==== Extracted data

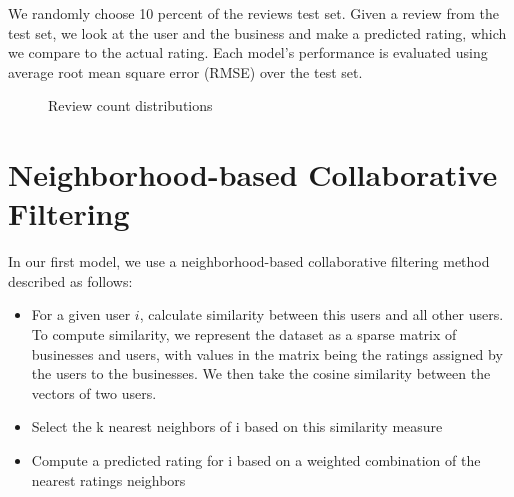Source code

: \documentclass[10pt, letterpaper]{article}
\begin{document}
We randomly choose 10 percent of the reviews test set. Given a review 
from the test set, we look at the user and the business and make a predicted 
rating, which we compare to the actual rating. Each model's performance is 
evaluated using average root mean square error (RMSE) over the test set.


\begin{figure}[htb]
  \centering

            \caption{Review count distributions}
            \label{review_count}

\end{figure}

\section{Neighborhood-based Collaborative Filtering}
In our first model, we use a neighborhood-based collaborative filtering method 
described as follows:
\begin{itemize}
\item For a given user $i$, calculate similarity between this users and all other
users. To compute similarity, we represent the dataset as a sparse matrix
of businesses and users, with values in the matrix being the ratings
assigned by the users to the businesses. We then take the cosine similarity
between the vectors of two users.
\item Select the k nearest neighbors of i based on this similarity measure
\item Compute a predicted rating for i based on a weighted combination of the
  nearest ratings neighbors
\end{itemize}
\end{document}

========
==== Extracted data

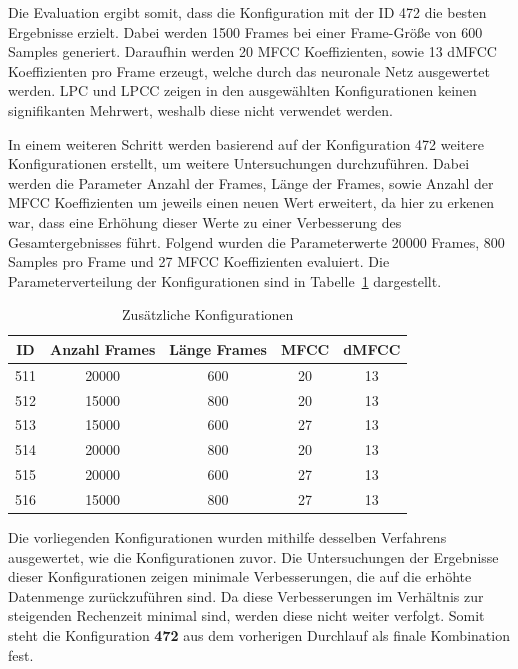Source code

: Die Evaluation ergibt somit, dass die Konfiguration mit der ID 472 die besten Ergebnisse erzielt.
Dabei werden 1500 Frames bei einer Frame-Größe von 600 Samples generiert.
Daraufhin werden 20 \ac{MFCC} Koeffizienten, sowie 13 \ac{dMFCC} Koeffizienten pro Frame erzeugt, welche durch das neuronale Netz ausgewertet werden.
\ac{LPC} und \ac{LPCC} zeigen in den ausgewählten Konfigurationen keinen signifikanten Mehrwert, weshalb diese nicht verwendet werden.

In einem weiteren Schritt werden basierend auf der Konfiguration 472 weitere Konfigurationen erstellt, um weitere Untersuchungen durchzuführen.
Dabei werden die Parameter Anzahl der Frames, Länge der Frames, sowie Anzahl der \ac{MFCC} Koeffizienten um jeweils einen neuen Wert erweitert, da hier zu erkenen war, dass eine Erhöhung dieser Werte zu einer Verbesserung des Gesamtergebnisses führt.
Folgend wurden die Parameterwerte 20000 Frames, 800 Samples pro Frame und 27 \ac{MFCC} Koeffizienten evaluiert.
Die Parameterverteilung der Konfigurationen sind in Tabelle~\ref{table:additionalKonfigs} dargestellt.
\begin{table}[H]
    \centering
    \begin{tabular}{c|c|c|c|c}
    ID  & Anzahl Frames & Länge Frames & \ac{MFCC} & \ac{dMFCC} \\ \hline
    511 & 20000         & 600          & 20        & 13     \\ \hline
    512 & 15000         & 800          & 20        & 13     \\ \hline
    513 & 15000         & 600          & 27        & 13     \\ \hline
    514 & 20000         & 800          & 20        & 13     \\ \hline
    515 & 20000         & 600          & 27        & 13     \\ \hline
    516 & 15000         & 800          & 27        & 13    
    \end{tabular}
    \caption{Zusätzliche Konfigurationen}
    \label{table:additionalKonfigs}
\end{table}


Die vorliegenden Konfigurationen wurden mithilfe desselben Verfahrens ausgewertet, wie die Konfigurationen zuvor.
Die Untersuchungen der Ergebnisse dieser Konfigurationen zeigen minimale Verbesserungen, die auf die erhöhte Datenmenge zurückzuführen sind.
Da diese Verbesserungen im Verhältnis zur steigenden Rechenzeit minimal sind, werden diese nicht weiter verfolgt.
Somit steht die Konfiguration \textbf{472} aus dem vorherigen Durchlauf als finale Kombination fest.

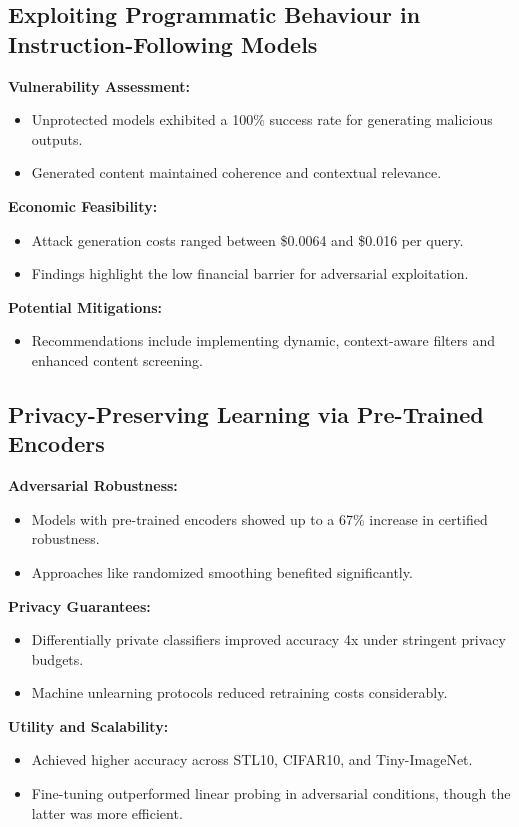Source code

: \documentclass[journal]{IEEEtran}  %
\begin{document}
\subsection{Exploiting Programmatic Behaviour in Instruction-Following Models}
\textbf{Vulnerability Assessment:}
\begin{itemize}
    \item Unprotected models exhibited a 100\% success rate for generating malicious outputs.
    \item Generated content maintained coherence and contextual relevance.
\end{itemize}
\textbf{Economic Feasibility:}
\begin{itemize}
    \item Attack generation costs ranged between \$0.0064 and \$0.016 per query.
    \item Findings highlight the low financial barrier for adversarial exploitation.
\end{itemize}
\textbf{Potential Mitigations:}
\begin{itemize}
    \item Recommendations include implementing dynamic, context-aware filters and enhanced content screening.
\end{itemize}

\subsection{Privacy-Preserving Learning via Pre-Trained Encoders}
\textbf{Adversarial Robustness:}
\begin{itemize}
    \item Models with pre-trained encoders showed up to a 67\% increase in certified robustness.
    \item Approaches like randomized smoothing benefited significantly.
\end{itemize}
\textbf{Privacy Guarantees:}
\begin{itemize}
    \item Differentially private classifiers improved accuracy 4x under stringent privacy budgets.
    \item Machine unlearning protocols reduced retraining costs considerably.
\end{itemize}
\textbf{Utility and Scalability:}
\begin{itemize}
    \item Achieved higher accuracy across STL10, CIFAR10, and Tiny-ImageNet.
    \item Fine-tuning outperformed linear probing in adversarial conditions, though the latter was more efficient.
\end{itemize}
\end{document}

========
==== Extracted data

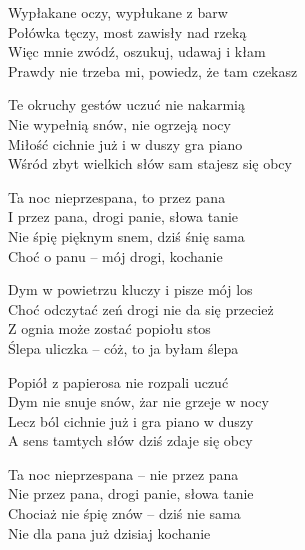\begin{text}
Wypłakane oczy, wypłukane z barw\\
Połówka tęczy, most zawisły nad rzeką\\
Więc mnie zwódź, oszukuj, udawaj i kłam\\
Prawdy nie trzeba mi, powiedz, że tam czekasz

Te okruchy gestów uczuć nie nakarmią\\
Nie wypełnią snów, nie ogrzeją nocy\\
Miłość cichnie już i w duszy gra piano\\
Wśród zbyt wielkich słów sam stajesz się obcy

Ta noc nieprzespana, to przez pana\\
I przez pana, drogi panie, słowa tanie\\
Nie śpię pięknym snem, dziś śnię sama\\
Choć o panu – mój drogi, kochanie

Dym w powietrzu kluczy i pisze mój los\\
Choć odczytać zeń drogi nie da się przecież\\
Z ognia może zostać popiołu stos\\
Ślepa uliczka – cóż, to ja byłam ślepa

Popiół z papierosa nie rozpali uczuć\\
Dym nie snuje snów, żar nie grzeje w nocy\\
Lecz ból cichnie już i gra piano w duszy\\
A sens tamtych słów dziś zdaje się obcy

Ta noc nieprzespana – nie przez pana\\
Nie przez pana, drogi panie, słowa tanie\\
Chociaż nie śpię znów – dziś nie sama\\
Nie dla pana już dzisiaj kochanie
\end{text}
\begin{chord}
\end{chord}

========

§ Work order
Take the entries above and return only the lines from the one with "513 & 15000" to the one with "Die vorliegenden Konfigurationen", both included, unchanged.

§ Exercise output
    513 & 15000         & 600          & 27        & 13     \\ \hline
    514 & 20000         & 800          & 20        & 13     \\ \hline
    515 & 20000         & 600          & 27        & 13     \\ \hline
    516 & 15000         & 800          & 27        & 13    
    \end{tabular}
    \caption{Zusätzliche Konfigurationen}
    \label{table:additionalKonfigs}
\end{table}


Die vorliegenden Konfigurationen wurden mithilfe desselben Verfahrens ausgewertet, wie die Konfigurationen zuvor.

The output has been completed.